Description of the task
Please write out only the lines running from the one with "- Database passwords never logged" through the last line of the listing, each exactly as given.

Records to process
__________

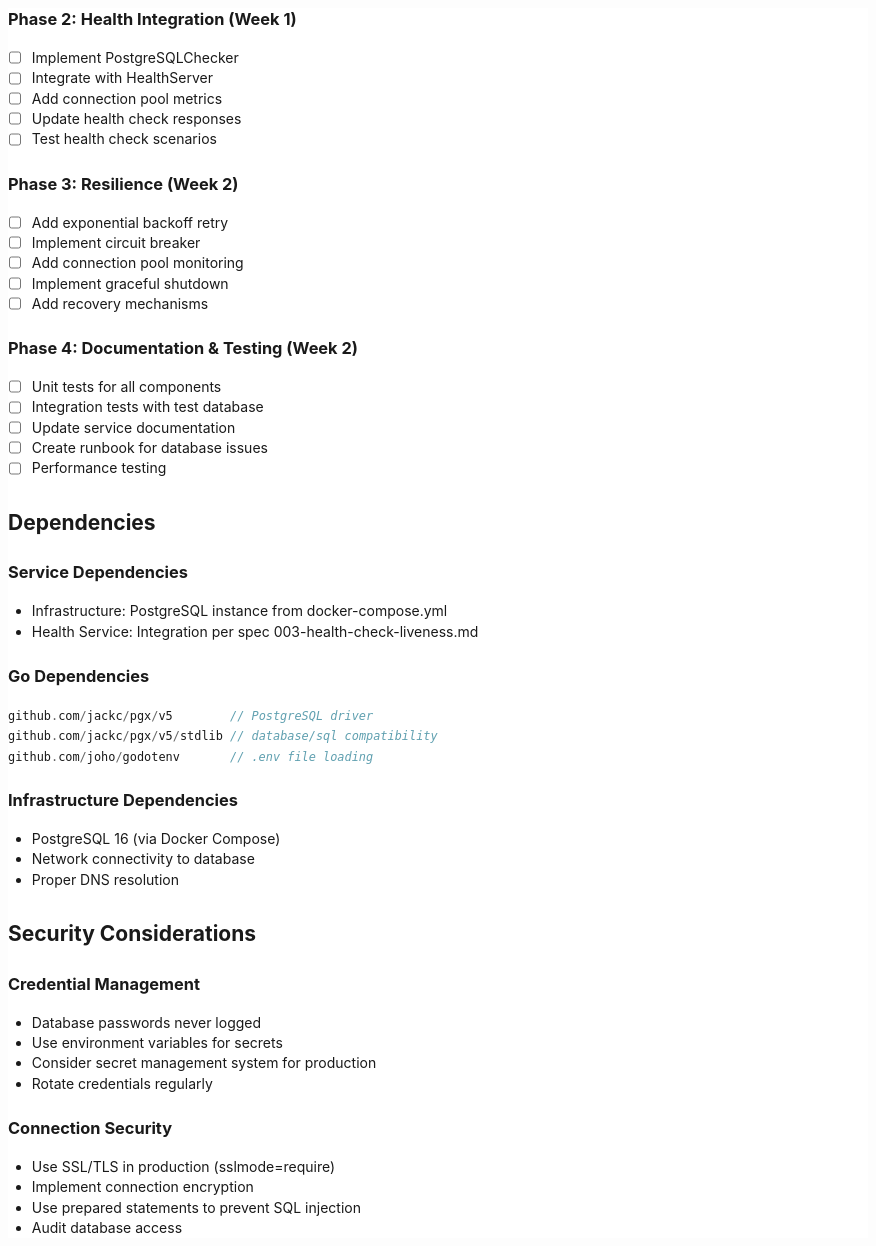 ### Phase 2: Health Integration (Week 1)
- [ ] Implement PostgreSQLChecker
- [ ] Integrate with HealthServer
- [ ] Add connection pool metrics
- [ ] Update health check responses
- [ ] Test health check scenarios

### Phase 3: Resilience (Week 2)
- [ ] Add exponential backoff retry
- [ ] Implement circuit breaker
- [ ] Add connection pool monitoring
- [ ] Implement graceful shutdown
- [ ] Add recovery mechanisms

### Phase 4: Documentation & Testing (Week 2)
- [ ] Unit tests for all components
- [ ] Integration tests with test database
- [ ] Update service documentation
- [ ] Create runbook for database issues
- [ ] Performance testing

## Dependencies

### Service Dependencies
- Infrastructure: PostgreSQL instance from docker-compose.yml
- Health Service: Integration per spec 003-health-check-liveness.md

### Go Dependencies
```go
github.com/jackc/pgx/v5        // PostgreSQL driver
github.com/jackc/pgx/v5/stdlib // database/sql compatibility
github.com/joho/godotenv       // .env file loading
```

### Infrastructure Dependencies
- PostgreSQL 16 (via Docker Compose)
- Network connectivity to database
- Proper DNS resolution

## Security Considerations

### Credential Management
- Database passwords never logged
- Use environment variables for secrets
- Consider secret management system for production
- Rotate credentials regularly

### Connection Security
- Use SSL/TLS in production (sslmode=require)
- Implement connection encryption
- Use prepared statements to prevent SQL injection
- Audit database access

__________

Response to this task
- Database passwords never logged
- Use environment variables for secrets
- Consider secret management system for production
- Rotate credentials regularly

### Connection Security
- Use SSL/TLS in production (sslmode=require)
- Implement connection encryption
- Use prepared statements to prevent SQL injection
- Audit database access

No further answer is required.